Namun demikian, yang paling shahih dari tiga pengertian di atas adalah
pengertian pertam. Meskipun Imam Nawawi lebih memilih pengertian ketiga dan
Ibnu Qutaibah memilih pengertian kedua.
3. Dua macam rasa malu.
a. Rasa malu pembawaan.
Yaitu rasa malu yang sudah dibawa manusia sejak lahir. Rasa malu ini bisa
membawa pemiliknya kepada akhlak yang mulia, yang diberikan Allah swt. pada
hamba-Nya. Jika rasa malu ini terus tumbuh dan berkembang, maka seseorang tidak
akan melakukan maksiat, perbuatan keji, dan berbagai perilaku yang menunjukkan
kerendahan akhlak. Karena itu, rasa malu merupakan sumber kebaikan dan salah
satu cabang dari keimanan. Rasulullah saw. bersabda: “Rasa malu adalah salah
satu cabang dari cabang-cabang keimanan.”
Rasulullah saw. sendiri lebih pemalu daripada seorang
gadis dalam pingitan.
Diriwayatkan bahwa Umar ra. berkata: “Barangsiapa yang merasa malu maka ia akan
bersembunyi. Barangsiapa yang bersembunyi maka akan berhati-hati, dan
barangsiapa yang hati-hati maka ia akan terjaga.”
b. Rasa malu yang diperoleh melalui usaha.
Yaitu rasa malu yang didapat seseorang setelah ia mengenal Allah swt.
mengetahui keagungan-Nya, kedekatan-Nya terhadap hamba-Nya, bahwa Allah swt.
senantiasa mengawasi hamba-hamban-Nya dan bahwa Allah swt. mengetahui apa yang
tampak dan apa yang tersembunyi, sekalipun dalam hati.
Seorang muslim yang berusaha mendapatkan “rasa malu” ini, akan dapat memperoleh
keimanan dan sikap ihsan yang paling tinggi derajatnya.
Rasa malu ini, juga bisa diperoleh setelah seorang hamba menyadari betapa besar nikmat Allah swt. dan meraswa bahwa ia masih teramat kurang dalam mensyukuri nikmat-nikmat tersebut.
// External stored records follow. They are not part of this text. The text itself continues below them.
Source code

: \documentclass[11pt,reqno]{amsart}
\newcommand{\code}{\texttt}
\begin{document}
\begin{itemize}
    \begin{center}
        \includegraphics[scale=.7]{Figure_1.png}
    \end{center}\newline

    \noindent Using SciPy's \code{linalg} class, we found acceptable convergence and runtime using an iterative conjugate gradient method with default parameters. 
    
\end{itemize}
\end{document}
Imam Ahmad dan Tirmidzi meriwayatkan secara marfu’ [bersumber dari Rasulullah saw.] bahwa Ibnu Mas’ud, “Merasa malu kepada Allah adalah dengan menjaga kepala dan apa yang dipikirkan, perut dan apa yang ada di dalamnya, dan selalu mengingat mati dan cobaan. Barangsiapa yang menghendaki akhirat maka ia akan meninggalkan perhiasan dunia. Dan siapapun yang melakukan hal tersebut maka ia telah memiliki rasa malu kepada Allah.”
Jika dalam diri manusia, tidak ada lagi rasa malu, baik yang bersifat bawaan maupun yang diusahakan, maka tidak ada lagi yang menghalanginya untuk melakukan perbuatan keji dan hina. Bahkan menjadi seperti orang yang tidak memiliki keimanan sama sekali, sehingga tidak ada bedanya dengan golongan setan.
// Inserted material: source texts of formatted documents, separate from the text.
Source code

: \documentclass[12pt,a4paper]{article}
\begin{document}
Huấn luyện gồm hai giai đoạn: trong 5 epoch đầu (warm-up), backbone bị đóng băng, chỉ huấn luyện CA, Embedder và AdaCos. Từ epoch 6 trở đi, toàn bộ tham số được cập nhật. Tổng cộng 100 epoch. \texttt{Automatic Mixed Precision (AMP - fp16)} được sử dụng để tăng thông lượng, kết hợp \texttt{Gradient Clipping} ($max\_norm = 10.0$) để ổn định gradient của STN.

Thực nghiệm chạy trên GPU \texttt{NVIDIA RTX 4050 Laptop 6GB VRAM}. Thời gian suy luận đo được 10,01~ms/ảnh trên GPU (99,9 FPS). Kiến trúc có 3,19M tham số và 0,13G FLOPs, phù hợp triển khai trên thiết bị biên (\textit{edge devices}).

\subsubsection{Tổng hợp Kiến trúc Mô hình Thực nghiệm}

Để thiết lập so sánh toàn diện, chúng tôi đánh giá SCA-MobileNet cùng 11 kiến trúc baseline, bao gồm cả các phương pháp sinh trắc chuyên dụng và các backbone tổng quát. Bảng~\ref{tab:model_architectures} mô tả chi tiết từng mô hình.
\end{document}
4. Rasa malu yang tercela.
“Rasa malu” yang dapat menjadikan seseorang menghindari perbuatan keji adalah
akhlak yang terpuji, karena akan menambah sempurnanya iman dan tidak
mendatangkan satu perbuatan kecuali kebaikan. Namun rasa malu yang berlebihan
hingga membuat pemiliknya senantiasa dalam kekacauan dan kebingungan serta
menahan diri untuk berbuat sesuatu yang sepatutnya tidak perlu malu untuk
melakukannya, maka hal ii adalah akhlak yang tercela, karena ia merasa malu
bukan pada tempatnya.
Seorang ulama berkata: “Malu bukan pada tempatnya adalah
kelemahan.”
Hasan al-Bahsri berkata: “Malu ada dua macam: yang pertama adalah bagian dari
iman, dan yang kedua merupakan kelemahan.”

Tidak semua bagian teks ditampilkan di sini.